8. How does the partnership execute its overall investment strategy to grow the portfolio?

The partnership uses a proprietary algorithm to underwrite each property across multiple scenarios, optimizing cash flow management, evaluating financing options, and identifying the best reinvestment opportunities for long-term growth.

9. Who manages the partnership, and how is property management handled?

Mutual Trust Management Advisors GP LLC oversees all operations. The General Partner consists of Mousa Ahmad, Todd Silver, and Michiko Nakayama, each bringing unique skills to drive the fund’s objectives. The partnership also benefits from a strategic relationship with the area’s largest property management company, which manages tenant matters and maintenance.

10. How can investors be confident that the managers will act in their best interests?

The General Partner is legally bound to act in the partnership’s best interests, avoiding any misconduct. Compensation is linked to performance, aligning their incentives with investor success.

11. What are the differences between Class A and Class B Limited Partnership Interests?

  • Class A: For long-term investors. Receives 8% annual preferred return compounded cumulatively. Priority during liquidation.
  • Class B: For those preferring regular returns. Receives 4% distributed quarterly, with 4% compounding to be paid at the end of the fifth year.

12. How will investor returns be distributed?

Returns are distributed quarterly, with Class A and B receiving an 8% annual preferred return. Class B’s remaining 4% is accrued and distributed at the end of the period.

13. What risks are associated with investing in this partnership?

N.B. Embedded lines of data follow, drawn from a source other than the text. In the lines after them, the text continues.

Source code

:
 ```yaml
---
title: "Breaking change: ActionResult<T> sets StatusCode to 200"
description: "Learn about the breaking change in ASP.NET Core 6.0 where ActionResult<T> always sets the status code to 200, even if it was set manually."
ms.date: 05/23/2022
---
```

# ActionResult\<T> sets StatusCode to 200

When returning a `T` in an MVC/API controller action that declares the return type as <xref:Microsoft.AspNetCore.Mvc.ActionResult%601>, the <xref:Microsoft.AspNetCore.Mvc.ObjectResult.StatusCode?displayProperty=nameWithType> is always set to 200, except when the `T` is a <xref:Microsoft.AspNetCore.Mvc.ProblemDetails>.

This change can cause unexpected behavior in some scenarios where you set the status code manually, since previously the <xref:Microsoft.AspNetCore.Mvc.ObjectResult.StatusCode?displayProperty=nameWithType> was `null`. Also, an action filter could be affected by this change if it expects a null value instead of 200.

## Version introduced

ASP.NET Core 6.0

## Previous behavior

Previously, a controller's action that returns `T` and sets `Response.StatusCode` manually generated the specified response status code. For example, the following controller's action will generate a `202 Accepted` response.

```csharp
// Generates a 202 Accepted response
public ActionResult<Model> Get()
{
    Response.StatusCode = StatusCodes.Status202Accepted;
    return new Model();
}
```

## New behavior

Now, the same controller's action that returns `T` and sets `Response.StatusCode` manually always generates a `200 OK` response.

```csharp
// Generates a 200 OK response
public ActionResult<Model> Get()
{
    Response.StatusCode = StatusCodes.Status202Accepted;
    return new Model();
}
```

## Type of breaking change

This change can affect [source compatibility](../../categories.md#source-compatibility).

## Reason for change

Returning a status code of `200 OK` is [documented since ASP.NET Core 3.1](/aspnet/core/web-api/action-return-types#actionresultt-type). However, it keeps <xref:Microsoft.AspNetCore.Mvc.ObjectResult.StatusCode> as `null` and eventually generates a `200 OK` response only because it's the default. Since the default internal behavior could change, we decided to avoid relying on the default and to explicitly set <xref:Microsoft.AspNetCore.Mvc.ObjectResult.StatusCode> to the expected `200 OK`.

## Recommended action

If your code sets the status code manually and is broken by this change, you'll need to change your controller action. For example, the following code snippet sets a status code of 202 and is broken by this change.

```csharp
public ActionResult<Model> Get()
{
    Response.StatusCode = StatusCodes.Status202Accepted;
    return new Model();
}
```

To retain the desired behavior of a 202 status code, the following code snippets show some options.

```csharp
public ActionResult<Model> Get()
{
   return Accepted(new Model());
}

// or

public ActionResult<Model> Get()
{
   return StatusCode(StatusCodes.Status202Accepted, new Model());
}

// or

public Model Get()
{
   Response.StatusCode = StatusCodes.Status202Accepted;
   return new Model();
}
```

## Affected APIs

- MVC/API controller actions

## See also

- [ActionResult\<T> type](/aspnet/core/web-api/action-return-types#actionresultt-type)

The partnership involves risks such as:

  • Management Control: Solely held by the General Partner.
  • Leverage Risks: Debt can amplify returns and losses.
  • Market Conditions: Real estate value is subject to cycles and trends.
  • Illiquidity: Hard to liquidate, requiring patience for capital access.

14. What fees are associated with this investment?

  • Asset Management Fee: 1.5% of the After Repair Value.
  • Acquisition Fee: 1.5% of the purchase price.
  • Disposition Fee: 3% of the gross sales price.
  • Other Fees: May apply during underwriting.

14. What reporting will investors receive?

Quarterly reports on financial performance, property updates, and investment goals are provided via Appfolio Alpha, with annual financial statements ensuring transparency.

16. Can investors transfer or sell their ownership interests in the partnership?

Transfers are generally restricted and require the General Partner’s approval. Exceptions may be made for family members or related trusts.

17. What happens if I need to withdraw money due to an unexpected event?

The partnership has a five-year horizon. While early withdrawals are unusual, exceptions will be considered under extraordinary circumstances, and there will be opportunities to become note holders with a shorter investment duration, at the General Partner’s discretion.

18. What happens if the partnership is dissolved, either at the end of the fifth year or earlier?

In the event of dissolution, assets will be liquidated and proceeds distributed based on each partner’s Capital Account after settling liabilities.

19. How are distributions prioritized among Class A, Class B, and note holders?

The partnership follows the below waterfall structure for payments:

  1. Note holders: Are paid in full, including both principal and interest, before any distributions to Class A or B investors, as they have the highest priority for payments.
  2. Class A Limited Partners: Receive their 8% preferred return, compounded annually, and have priority over Class B investors for principal repayment during liquidation or capital events.
  3. Class B Limited Partners: Receive their 8% preferred return, with 4% distributed quarterly and the remaining 4% paid at the end of the investment period. Principal repayment occurs after all obligations to Class A investors are met.
  4. Any remaining profits: After satisfying the obligations to note holders, Class A, and Class B investors, any additional profits are distributed according to the terms of the partnership agreement.